A plateful of Slap’s BBQ most requested dishes, including the baked potato casserole.

 

Here’s a sampling of some of the most-loved, under-the-radar eateries in KC. Shhh, don’t tell anyone we told you.

When a young, lanky serviceman from Kansas—Robert Trapp—moved to the metropolis of Kansas City to start his sophisticated new life as a designer in 1964, he was eager to sample everything the big city on the Missouri River had to offer. That included restaurants, although he had been raised on a Midwestern meat and potatoes diet.

He recalls asking his new Big City friends where they like to go out and eat.

“There was really only one in those days,” he says. “Maybe two. There was Putsch’s 210 on the Country Club Plaza where everyone would go on a Saturday night. The regulars would all have their own tables reserved. The food was delicious and there were three musicians: a piano player and two men on violins.

“The other restaurant that everyone talked about was Bretton’s, the Jewish restaurant downtown on Baltimore. It was very exotic for a kid from Kansas. I loved it.”

Trapp also learned a surprising secret: Kansas City residents cling to their restaurant secrets, preferring to keep their favorite little spots and bistros selfishly to themselves. As the legendary broadcaster Walt Bodine told me decades ago, no one likes to find their favorite restaurant too busy for them to get a table. Bodine said: “People would dismiss a restaurant’s popularity by saying, “No one goes there anymore. It’s too crowded.’ That was enough to turn public opinion against it.”

But the common touch was often the magic that kept a new restaurant open when the economy suffered a downturn.

One of Kansas City’s least exotic restaurants opened about the same time that Bob Trapp was eagerly discovering the more glamorous culinary offerings in his new hometown’s restaurant scene. The neon-bedecked Humdinger Drive-In on the city’s unfashionable East side glowed and flashed at dusk, serving a menu that was offbeat and somewhat trashy—even by 1961 standards: burgers and shakes, pork tenderloins and chili dogs, beef or ham barbecue, tacos, and grilled cheese sandwiches. The irony, of course, is that the freestanding Humdinger well outlasted Putsch’s 210, Bretton’s, and nearly every cutting-edge saloon-with-food created over the next decade by the legendary local restaurateurs Joe Gilbert and Paul Robinson (Houlihan’s, The Bristol, Annie’s Santa Fe).

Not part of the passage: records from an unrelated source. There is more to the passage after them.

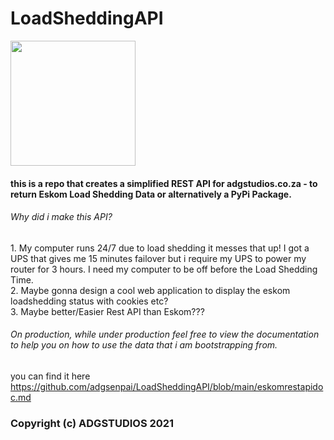 # LoadSheddingAPI

<img src = "https://user-images.githubusercontent.com/45560312/140890864-9a1280ae-091c-432a-aa89-ad0a4f064df7.png" height="200px">

#### this is a repo that creates a simplified REST API for adgstudios.co.za - to return Eskom Load Shedding Data or alternatively a PyPi Package.

###### Why did i make this API?
<p>
  1. My computer runs 24/7 due to load shedding it messes that up! I got a UPS that gives me 15 minutes failover but i require my UPS to power my router for 3 hours. I need my computer to be off before the Load Shedding Time.
  <br>
  2. Maybe gonna design a cool web application to display the eskom loadshedding status with cookies etc?
  <br>
  3. Maybe better/Easier Rest API than Eskom???
</p>



###### On production, while under production feel free to view the documentation to help you on how to use the data that i am bootstrapping from.

you can find it here
https://github.com/adgsenpai/LoadSheddingAPI/blob/main/eskomrestapidoc.md

### Copyright (c) ADGSTUDIOS 2021

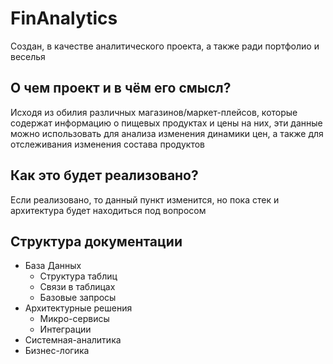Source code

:# FinAnalytics
Создан, в качестве аналитического проекта, а также ради портфолио и веселья

## О чем проект и в чём его смысл? 
Исходя из обилия различных магазинов/маркет-плейсов, которые содержат информацию о пищевых продуктах и цены на них, эти данные можно использовать для анализа изменения динамики цен, а также для отслеживания изменения состава продуктов

## Как это будет реализовано?
Если реализовано, то данный пункт изменится, но пока стек и архитектура будет находиться под вопросом 

## Структура документации 
- База Данных
    - Структура таблиц
    - Связи в таблицах
    - Базовые запросы
- Архитектурные решения
  - Микро-сервисы
  - Интеграции
- Системная-аналитика
- Бизнес-логика 
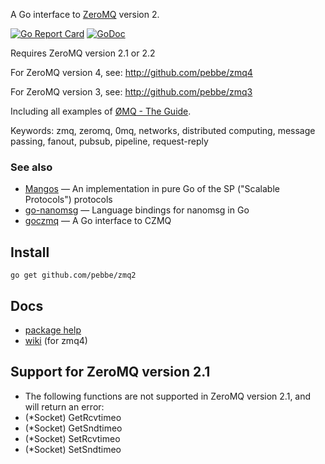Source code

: A Go interface to [ZeroMQ](http://www.zeromq.org/) version 2.

[![Go Report Card](https://goreportcard.com/badge/github.com/pebbe/zmq2)](https://goreportcard.com/report/github.com/pebbe/zmq2)
[![GoDoc](https://godoc.org/github.com/pebbe/zmq2?status.svg)](https://godoc.org/github.com/pebbe/zmq2)

Requires ZeroMQ version 2.1 or 2.2

For ZeroMQ version 4, see: http://github.com/pebbe/zmq4

For ZeroMQ version 3, see: http://github.com/pebbe/zmq3

Including all examples of [ØMQ - The Guide](http://zguide.zeromq.org/page:all).

Keywords: zmq, zeromq, 0mq, networks, distributed computing, message passing, fanout, pubsub, pipeline, request-reply

### See also

 * [Mangos](https://github.com/go-mangos/mangos) — An implementation in pure Go of the SP ("Scalable Protocols") protocols
 * [go-nanomsg](https://github.com/op/go-nanomsg) — Language bindings for nanomsg in Go
 * [goczmq](https://github.com/zeromq/goczmq) — A Go interface to CZMQ

## Install

    go get github.com/pebbe/zmq2

## Docs

 * [package help](http://godoc.org/github.com/pebbe/zmq2)
 * [wiki](https://github.com/pebbe/zmq4/wiki) (for zmq4)

## Support for ZeroMQ version 2.1

 * The following functions are not supported in ZeroMQ version 2.1, and will return an error:
  * (*Socket) GetRcvtimeo
  * (*Socket) GetSndtimeo
  * (*Socket) SetRcvtimeo
  * (*Socket) SetSndtimeo

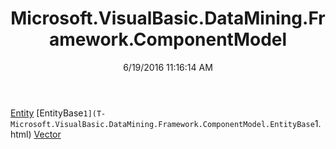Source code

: ﻿---
title: Microsoft.VisualBasic.DataMining.Framework.ComponentModel
date: 6/19/2016 11:16:14 AM
---

[Entity](T-Microsoft.VisualBasic.DataMining.Framework.ComponentModel.Entity.html)
[EntityBase`1](T-Microsoft.VisualBasic.DataMining.Framework.ComponentModel.EntityBase`1.html)
[Vector](T-Microsoft.VisualBasic.DataMining.Framework.ComponentModel.Vector.html)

If you’ve been living in Kansas City long enough to stumble into the red-and-white building at 2504 East 9th St. (once a solidly middle-class neighborhood, now with crumbling front stoops leading up to long-razed shirtwaist homes), you already possess much of the secret knowledge that separates the clueless tourists from the in-crowd. The biggest difference between opening day in the 1960s and today? Not the quality of the food or the many flavors of milkshakes but ordering from behind thick safety glass.

Left to right: The cozy interior of Shio Ramen Shop. El Camino Real street tacos. Humdinger Drive In.

Anyone with the most modest awareness of Kansas City culinary history can give a compelling argument for Stroud’s, the city’s most iconic fried chicken restaurant (Helen Stroud’s roadhouse sold beef barbecue during the Depression until she realized that fried chicken was cheaper and her customers liked it better); but it’s the rare bird—no pun intended—who can rattle off the name of the 32-year-old diner, Portia’s Home Style Cooking, which serves some of the best fried chicken in town. The location at 3840 East Truman Rd. is so obscure and unmemorable that many diners pass the building assuming that it’s been abandoned for decades. The iron bars at every window don’t exactly add to the décor, which manages to be homestyle without being homey.

Portia Kilburn’s diner boasts two rooms: one with a counter and nine stools, the other with fold-out plastic tables and heavy metal lawn furniture. The place is only open from 6 a.m. to 2 p.m. Monday-Friday and only serves her celebrated chicken dinners on Thursdays (“It’s the meal that keeps the light on,” she says), although there’s some kind of special on all the other days of the week, including hamburger steak, fried shrimp and spaghetti on Mondays.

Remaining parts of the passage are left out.